Bu genel açıklamalardan sonra somut olaya gelince; İstanbul Bölge Adliye Mahkemesi 7. Hukuk Dairesi, ilk derece mahkemesi kararını kaldırıp geçersiz hale getirmiş ve yeniden hüküm tesisi suretiyle karar verdiğinden, ilk derece mahkemesi kararı tasdik edilmediği için ayrıca istinaf harcına hükmedilmesi mümkün değildir. Başka bir deyişle bölge adliye mahkemesi, tasdik etmediği bir karar için istinaf harcı alamaz.
Taraflardan birisinin istinaf talebinin kabulü ve yeniden hüküm kurulması işlemi, aslında başlı başına bir istinaf yargılaması işlemidir. Bölge adliye mahkemesi bu aşamada işin esası ile ilgili hüküm verdiğinden, hüküm altına alınan miktar üzerinden nispi harca hükmedilmeli ve ayrıca hükmün başka bir bölümünde istinaf yargılamasına yönelik mükerrer ve çelişkili hüküm kurulmamalıdır.
O halde, bölge adliye mahkemesi tarafından yeniden kurulan hükmün 5 bendinde, davalı ... Yapı Sanayi ve Ticaret A.Ş’den mükerrer nitelikte harç alınması doğru bulunmamış bu sebeple hükmün bozulması gerekmiştir.
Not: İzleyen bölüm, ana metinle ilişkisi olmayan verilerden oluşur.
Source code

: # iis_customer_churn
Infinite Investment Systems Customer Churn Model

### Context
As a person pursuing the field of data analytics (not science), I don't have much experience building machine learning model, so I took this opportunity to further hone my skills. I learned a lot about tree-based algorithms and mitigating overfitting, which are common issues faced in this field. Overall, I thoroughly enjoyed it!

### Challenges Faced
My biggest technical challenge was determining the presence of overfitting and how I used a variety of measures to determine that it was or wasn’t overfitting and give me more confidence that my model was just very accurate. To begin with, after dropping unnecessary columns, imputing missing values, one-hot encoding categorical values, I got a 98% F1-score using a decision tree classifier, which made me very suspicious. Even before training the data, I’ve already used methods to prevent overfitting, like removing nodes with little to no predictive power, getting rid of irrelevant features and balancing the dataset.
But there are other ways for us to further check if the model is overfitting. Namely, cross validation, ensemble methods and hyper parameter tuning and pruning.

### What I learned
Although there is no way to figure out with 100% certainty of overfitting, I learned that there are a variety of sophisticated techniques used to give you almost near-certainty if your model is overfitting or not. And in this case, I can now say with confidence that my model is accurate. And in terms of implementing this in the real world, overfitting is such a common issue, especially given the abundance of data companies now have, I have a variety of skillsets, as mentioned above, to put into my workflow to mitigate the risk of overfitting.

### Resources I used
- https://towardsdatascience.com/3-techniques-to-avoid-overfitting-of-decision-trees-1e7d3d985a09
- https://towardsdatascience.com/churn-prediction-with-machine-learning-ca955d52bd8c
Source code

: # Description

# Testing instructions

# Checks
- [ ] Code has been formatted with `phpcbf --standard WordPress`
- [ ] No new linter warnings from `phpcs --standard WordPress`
SONUÇ: Yukarıda 1. bentte açıklanan nedenle davalı ...Ş vekilinin temyiz itirazlarının REDDİNE; 2. bentte açıklanan nedenlerle davalı ...Ş vekilinin temyiz itirazlarının kabulüne, HMK 371. maddesi uyarınca İstanbul Bölge Adliye Mahkemesi 7. Hukuk Dairesi kararının BOZULMASINA, HMK 373/2. maddesi gereğince dosyanın İstanbul Bölge Adliye Mahkemesi 7. Hukuk Dairesine GÖNDERİLMESİNE, 8.400,00 TL Yargıtay duruşma vekalet ücretinin davacıdan alınarak davalı ...'ye verilmesine, peşin yatırılan harcın yatırana iadesine, 25.10.2022 tarihinde oybirliğiyle kesin olarak karar verildi.